> TASK REQUIREMENTS: Every record shown below should be duplicated exactly.

> RAW DATA:
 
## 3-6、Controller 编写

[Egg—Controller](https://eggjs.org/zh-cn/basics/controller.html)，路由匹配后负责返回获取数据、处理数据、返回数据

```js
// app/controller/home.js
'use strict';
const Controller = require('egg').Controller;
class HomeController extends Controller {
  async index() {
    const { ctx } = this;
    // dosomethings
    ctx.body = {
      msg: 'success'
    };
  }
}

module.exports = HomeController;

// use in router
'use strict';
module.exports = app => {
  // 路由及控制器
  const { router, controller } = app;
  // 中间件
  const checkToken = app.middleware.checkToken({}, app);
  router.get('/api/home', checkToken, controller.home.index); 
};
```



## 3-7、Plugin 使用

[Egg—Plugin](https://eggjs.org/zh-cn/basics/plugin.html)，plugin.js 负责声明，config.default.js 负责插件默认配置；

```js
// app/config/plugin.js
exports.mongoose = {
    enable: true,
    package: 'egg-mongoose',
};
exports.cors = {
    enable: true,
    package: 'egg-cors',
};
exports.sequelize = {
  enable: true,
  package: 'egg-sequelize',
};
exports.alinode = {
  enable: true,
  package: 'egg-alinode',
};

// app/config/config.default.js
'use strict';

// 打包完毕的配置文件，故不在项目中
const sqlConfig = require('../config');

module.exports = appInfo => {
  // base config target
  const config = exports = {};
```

> COMPLETED TASK:
## 3-6、Controller 编写

[Egg—Controller](https://eggjs.org/zh-cn/basics/controller.html)，路由匹配后负责返回获取数据、处理数据、返回数据

```js
// app/controller/home.js
'use strict';
const Controller = require('egg').Controller;
class HomeController extends Controller {
  async index() {
    const { ctx } = this;
    // dosomethings
    ctx.body = {
      msg: 'success'
    };
  }
}

module.exports = HomeController;

// use in router
'use strict';
module.exports = app => {
  // 路由及控制器
  const { router, controller } = app;
  // 中间件
  const checkToken = app.middleware.checkToken({}, app);
  router.get('/api/home', checkToken, controller.home.index); 
};
```



## 3-7、Plugin 使用

[Egg—Plugin](https://eggjs.org/zh-cn/basics/plugin.html)，plugin.js 负责声明，config.default.js 负责插件默认配置；

```js
// app/config/plugin.js
exports.mongoose = {
    enable: true,
    package: 'egg-mongoose',
};
exports.cors = {
    enable: true,
    package: 'egg-cors',
};
exports.sequelize = {
  enable: true,
  package: 'egg-sequelize',
};
exports.alinode = {
  enable: true,
  package: 'egg-alinode',
};

// app/config/config.default.js
'use strict';

// 打包完毕的配置文件，故不在项目中
const sqlConfig = require('../config');

module.exports = appInfo => {
  // base config target
  const config = exports = {};
```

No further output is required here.